[Work task] Please output all of the entries exactly and omit any images they hold.

[Input for this task]

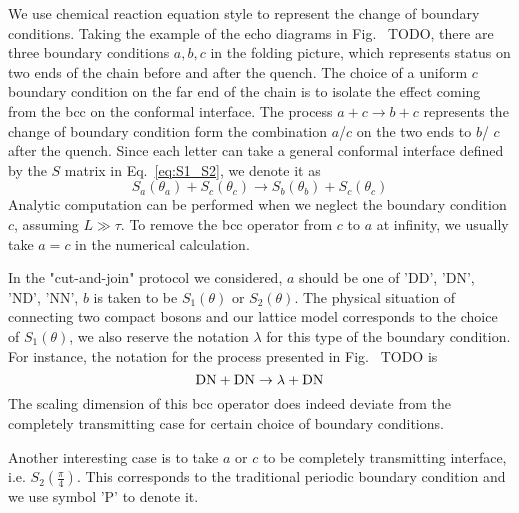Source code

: 
We use chemical reaction equation style to represent the change of boundary conditions. Taking the example of the echo diagrams in Fig.~{\color{red} TODO}, there are three boundary conditions $a,b,c$ in the folding picture, which represents status on two ends of the chain before and after the quench. The choice of a uniform $c$ boundary condition on the far end of the chain is to isolate the effect coming from the bcc on the conformal interface. The process $a + c \rightarrow b + c$ represents the change of boundary condition form the combination $a$/$c$ on the two ends to $b$/ $c$ after the quench. Since each letter can take a general conformal interface defined by the $S$ matrix in Eq.~\eqref{eq:S1_S2}, we denote it as
\begin{equation}
S_a( \theta_a ) + S_c( \theta_c) \rightarrow S_b( \theta_b )  + S_c( \theta_c ) 
\end{equation}
Analytic computation can be performed when we neglect the boundary condition $c$, assuming $L \gg \tau$. To remove the bcc operator from $c$ to $a$ at infinity, we usually take $a = c$ in the numerical calculation. 

In the "cut-and-join" protocol we considered, $a$ should be one of 'DD', 'DN', 'ND', 'NN', $b$ is taken to be $S_1( \theta )$ or $S_2( \theta )$. The physical situation of connecting two compact bosons and our lattice model corresponds to the choice of $S_1( \theta)$, we also reserve the notation $\lambda$ for this type of the boundary condition. For instance, the notation for the process presented in Fig.~{\color{red} TODO} is
\begin{equation}
{\rm DN }  + {\rm DN} \rightarrow \lambda + { \rm DN} 
\end{equation}
The scaling dimension of this bcc operator does indeed deviate from the completely transmitting case for certain choice of boundary conditions. 

Another interesting case is to take $a$ or $c$ to be completely transmitting interface, i.e. $S_2( \frac{\pi}{4} )$. This corresponds to the traditional periodic boundary condition and we use symbol 'P' to denote it.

[Task result]
Source code

: 
We use chemical reaction equation style to represent the change of boundary conditions. Taking the example of the echo diagrams in Fig.~{\color{red} TODO}, there are three boundary conditions $a,b,c$ in the folding picture, which represents status on two ends of the chain before and after the quench. The choice of a uniform $c$ boundary condition on the far end of the chain is to isolate the effect coming from the bcc on the conformal interface. The process $a + c \rightarrow b + c$ represents the change of boundary condition form the combination $a$/$c$ on the two ends to $b$/ $c$ after the quench. Since each letter can take a general conformal interface defined by the $S$ matrix in Eq.~\eqref{eq:S1_S2}, we denote it as
\begin{equation}
S_a( \theta_a ) + S_c( \theta_c) \rightarrow S_b( \theta_b )  + S_c( \theta_c ) 
\end{equation}
Analytic computation can be performed when we neglect the boundary condition $c$, assuming $L \gg \tau$. To remove the bcc operator from $c$ to $a$ at infinity, we usually take $a = c$ in the numerical calculation. 

In the "cut-and-join" protocol we considered, $a$ should be one of 'DD', 'DN', 'ND', 'NN', $b$ is taken to be $S_1( \theta )$ or $S_2( \theta )$. The physical situation of connecting two compact bosons and our lattice model corresponds to the choice of $S_1( \theta)$, we also reserve the notation $\lambda$ for this type of the boundary condition. For instance, the notation for the process presented in Fig.~{\color{red} TODO} is
\begin{equation}
{\rm DN }  + {\rm DN} \rightarrow \lambda + { \rm DN} 
\end{equation}
The scaling dimension of this bcc operator does indeed deviate from the completely transmitting case for certain choice of boundary conditions. 

Another interesting case is to take $a$ or $c$ to be completely transmitting interface, i.e. $S_2( \frac{\pi}{4} )$. This corresponds to the traditional periodic boundary condition and we use symbol 'P' to denote it.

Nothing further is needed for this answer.